++++ Excerpted data
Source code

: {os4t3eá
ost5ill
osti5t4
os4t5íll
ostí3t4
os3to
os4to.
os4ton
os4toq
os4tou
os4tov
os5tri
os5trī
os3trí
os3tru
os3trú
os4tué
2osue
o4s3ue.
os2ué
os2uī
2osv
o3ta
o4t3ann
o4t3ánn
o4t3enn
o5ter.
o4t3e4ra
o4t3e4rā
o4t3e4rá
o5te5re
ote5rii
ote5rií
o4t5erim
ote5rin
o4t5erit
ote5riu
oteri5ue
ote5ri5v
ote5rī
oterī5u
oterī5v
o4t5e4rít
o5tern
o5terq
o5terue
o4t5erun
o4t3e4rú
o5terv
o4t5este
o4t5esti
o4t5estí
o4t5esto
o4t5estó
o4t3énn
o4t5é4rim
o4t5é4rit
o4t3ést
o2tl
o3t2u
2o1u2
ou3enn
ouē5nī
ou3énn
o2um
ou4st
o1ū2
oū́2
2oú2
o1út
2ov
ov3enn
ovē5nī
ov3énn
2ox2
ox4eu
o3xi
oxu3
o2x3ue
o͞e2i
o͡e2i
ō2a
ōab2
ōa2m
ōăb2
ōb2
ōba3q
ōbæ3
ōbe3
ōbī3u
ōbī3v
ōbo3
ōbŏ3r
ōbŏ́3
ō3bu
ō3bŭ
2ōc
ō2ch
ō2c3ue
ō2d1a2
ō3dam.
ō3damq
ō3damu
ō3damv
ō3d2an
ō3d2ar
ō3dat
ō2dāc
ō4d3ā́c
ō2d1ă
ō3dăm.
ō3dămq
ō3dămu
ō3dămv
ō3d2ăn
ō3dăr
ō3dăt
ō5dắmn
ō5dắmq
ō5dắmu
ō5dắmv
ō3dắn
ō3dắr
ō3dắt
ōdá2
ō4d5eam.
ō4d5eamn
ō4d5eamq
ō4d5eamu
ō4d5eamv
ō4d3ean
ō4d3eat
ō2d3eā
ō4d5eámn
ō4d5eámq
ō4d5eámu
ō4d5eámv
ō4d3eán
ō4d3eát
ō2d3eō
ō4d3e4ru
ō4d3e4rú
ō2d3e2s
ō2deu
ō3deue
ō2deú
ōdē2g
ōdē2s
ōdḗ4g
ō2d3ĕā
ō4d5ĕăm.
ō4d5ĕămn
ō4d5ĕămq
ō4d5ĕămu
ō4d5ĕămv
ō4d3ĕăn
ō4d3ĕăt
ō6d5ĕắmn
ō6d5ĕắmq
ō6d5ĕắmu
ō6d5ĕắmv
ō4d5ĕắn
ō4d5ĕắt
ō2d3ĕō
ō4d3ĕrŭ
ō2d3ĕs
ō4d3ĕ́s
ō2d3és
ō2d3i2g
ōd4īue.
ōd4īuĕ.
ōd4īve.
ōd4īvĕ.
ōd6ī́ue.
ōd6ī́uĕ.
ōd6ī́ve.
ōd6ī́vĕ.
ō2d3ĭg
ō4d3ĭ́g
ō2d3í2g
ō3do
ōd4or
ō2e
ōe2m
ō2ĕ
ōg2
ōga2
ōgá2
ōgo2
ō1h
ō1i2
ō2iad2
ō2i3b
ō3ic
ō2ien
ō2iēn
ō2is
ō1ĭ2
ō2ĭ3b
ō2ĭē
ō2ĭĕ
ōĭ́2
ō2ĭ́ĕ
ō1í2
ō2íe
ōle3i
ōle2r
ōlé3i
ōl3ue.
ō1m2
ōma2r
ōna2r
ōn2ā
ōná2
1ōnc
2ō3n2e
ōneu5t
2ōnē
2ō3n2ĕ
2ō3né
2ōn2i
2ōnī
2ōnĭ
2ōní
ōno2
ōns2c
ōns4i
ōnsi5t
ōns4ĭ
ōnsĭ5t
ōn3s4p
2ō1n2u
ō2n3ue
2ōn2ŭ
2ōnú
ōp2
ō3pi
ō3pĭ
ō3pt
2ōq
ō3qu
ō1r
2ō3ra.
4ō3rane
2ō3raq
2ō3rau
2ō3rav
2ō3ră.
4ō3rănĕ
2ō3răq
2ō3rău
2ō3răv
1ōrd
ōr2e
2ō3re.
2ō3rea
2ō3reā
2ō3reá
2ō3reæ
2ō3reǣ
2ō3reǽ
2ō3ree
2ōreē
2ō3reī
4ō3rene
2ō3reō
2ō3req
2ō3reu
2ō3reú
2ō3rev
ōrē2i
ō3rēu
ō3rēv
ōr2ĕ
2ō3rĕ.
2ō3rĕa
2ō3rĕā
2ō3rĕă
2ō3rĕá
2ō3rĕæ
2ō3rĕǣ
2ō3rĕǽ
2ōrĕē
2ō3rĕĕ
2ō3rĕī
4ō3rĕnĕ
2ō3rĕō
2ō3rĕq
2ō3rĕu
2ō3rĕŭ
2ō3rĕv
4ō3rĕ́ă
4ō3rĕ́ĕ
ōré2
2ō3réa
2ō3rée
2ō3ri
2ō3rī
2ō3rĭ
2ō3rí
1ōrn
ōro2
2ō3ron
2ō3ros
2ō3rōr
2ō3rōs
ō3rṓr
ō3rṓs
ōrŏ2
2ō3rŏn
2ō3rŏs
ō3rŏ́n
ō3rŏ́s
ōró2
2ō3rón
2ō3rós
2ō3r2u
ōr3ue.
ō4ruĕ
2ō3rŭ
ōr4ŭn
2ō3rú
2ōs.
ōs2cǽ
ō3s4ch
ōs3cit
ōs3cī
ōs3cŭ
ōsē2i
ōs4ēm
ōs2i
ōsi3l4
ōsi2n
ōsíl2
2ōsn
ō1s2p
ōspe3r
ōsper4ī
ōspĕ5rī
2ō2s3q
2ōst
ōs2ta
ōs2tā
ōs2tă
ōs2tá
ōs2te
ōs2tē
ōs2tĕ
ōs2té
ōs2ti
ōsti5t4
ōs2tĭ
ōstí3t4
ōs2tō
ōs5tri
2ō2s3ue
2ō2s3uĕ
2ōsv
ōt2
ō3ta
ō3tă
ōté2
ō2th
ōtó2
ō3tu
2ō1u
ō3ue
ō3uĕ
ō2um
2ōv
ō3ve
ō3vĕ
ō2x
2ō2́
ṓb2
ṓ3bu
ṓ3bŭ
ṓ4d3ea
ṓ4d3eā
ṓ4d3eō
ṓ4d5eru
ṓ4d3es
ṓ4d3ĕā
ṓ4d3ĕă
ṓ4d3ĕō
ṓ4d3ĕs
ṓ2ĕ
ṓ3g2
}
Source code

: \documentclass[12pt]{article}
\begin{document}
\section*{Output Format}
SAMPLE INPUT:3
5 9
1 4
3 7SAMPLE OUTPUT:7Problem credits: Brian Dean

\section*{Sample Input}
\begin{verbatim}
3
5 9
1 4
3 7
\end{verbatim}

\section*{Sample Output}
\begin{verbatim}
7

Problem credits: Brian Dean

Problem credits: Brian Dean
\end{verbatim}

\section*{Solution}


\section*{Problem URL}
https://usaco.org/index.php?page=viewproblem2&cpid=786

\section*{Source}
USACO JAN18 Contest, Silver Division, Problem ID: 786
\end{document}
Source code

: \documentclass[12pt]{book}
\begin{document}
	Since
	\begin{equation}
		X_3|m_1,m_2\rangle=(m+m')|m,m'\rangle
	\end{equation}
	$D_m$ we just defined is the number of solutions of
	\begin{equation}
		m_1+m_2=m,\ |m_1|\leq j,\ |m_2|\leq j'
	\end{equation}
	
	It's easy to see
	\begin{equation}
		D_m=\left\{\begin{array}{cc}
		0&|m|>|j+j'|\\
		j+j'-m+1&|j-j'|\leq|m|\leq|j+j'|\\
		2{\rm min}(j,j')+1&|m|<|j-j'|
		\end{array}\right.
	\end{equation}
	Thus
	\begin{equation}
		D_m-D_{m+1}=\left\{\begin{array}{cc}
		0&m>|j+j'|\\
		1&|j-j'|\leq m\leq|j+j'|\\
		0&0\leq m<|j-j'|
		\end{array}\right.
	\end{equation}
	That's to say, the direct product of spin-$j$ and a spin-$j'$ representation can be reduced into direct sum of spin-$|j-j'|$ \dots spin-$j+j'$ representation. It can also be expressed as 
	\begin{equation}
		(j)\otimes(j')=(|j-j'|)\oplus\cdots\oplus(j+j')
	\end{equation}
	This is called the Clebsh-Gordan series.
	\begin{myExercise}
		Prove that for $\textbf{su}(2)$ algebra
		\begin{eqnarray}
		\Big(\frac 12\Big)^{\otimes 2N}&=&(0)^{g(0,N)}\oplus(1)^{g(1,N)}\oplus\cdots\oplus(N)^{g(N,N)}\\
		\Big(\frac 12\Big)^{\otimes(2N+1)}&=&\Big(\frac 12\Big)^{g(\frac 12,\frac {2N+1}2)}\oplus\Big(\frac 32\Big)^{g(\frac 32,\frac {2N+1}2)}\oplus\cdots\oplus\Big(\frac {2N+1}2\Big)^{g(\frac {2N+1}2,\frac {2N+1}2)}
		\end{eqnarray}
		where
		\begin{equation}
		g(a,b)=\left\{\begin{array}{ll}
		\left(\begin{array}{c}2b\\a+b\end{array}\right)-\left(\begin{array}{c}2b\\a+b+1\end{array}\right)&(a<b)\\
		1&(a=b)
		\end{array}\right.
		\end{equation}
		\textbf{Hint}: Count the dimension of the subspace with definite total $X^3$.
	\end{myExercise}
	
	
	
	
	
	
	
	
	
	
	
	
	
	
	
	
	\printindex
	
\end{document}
++++++++
== Work task ==
Whenever the string "oplus" shows up on a line of the listing, copy that line.

== Task solution ==
		(j)\otimes(j')=(|j-j'|)\oplus\cdots\oplus(j+j')
		\Big(\frac 12\Big)^{\otimes 2N}&=&(0)^{g(0,N)}\oplus(1)^{g(1,N)}\oplus\cdots\oplus(N)^{g(N,N)}\\
		\Big(\frac 12\Big)^{\otimes(2N+1)}&=&\Big(\frac 12\Big)^{g(\frac 12,\frac {2N+1}2)}\oplus\Big(\frac 32\Big)^{g(\frac 32,\frac {2N+1}2)}\oplus\cdots\oplus\Big(\frac {2N+1}2\Big)^{g(\frac {2N+1}2,\frac {2N+1}2)}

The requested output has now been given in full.